Work task
Among the lines below, take the one holding "Create a directory", the one holding "With the cordova", and all lines between them. Set them down exactly.

Available data
-=-=-=-=-

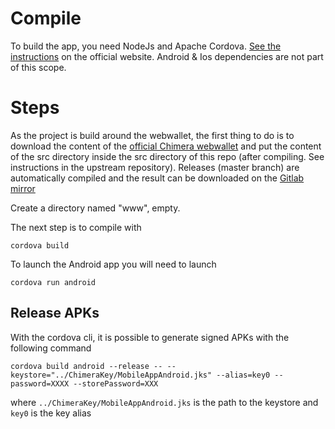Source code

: # Compile
To build the app, you need NodeJs and Apache Cordova. [See the instructions](https://cordova.apache.org/docs/en/latest/guide/cli/) on the official website.
Android & Ios dependencies are not part of this scope.

# Steps
As the project is build around the webwallet, the first thing to do is to download the content of the [official Chimera webwallet](https://github.com/Chimera-project/Chimera-webwallet)
and put the content of the src directory inside the src directory of this repo (after compiling. See instructions in the upstream repository).
Releases (master branch) are automatically compiled and the result can be downloaded on the [Gitlab mirror](https://gitlab.com/Chimera-project/Chimera-webwallet/-/jobs/artifacts/master/download?job=buid)

Create a directory named "www", empty.

The next step is to compile with
```
cordova build
```

To launch the Android app you will need to launch
```
cordova run android
```

## Release APKs
With the cordova cli, it is possible to generate signed APKs with the following command
```
cordova build android --release -- --keystore="../ChimeraKey/MobileAppAndroid.jks" --alias=key0 --password=XXXX --storePassword=XXX
```
where ```../ChimeraKey/MobileAppAndroid.jks``` is the path to the keystore and ```key0``` is the key alias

-=-=-=-=-

Problem solution
Create a directory named "www", empty.

The next step is to compile with
```
cordova build
```

To launch the Android app you will need to launch
```
cordova run android
```

## Release APKs
With the cordova cli, it is possible to generate signed APKs with the following command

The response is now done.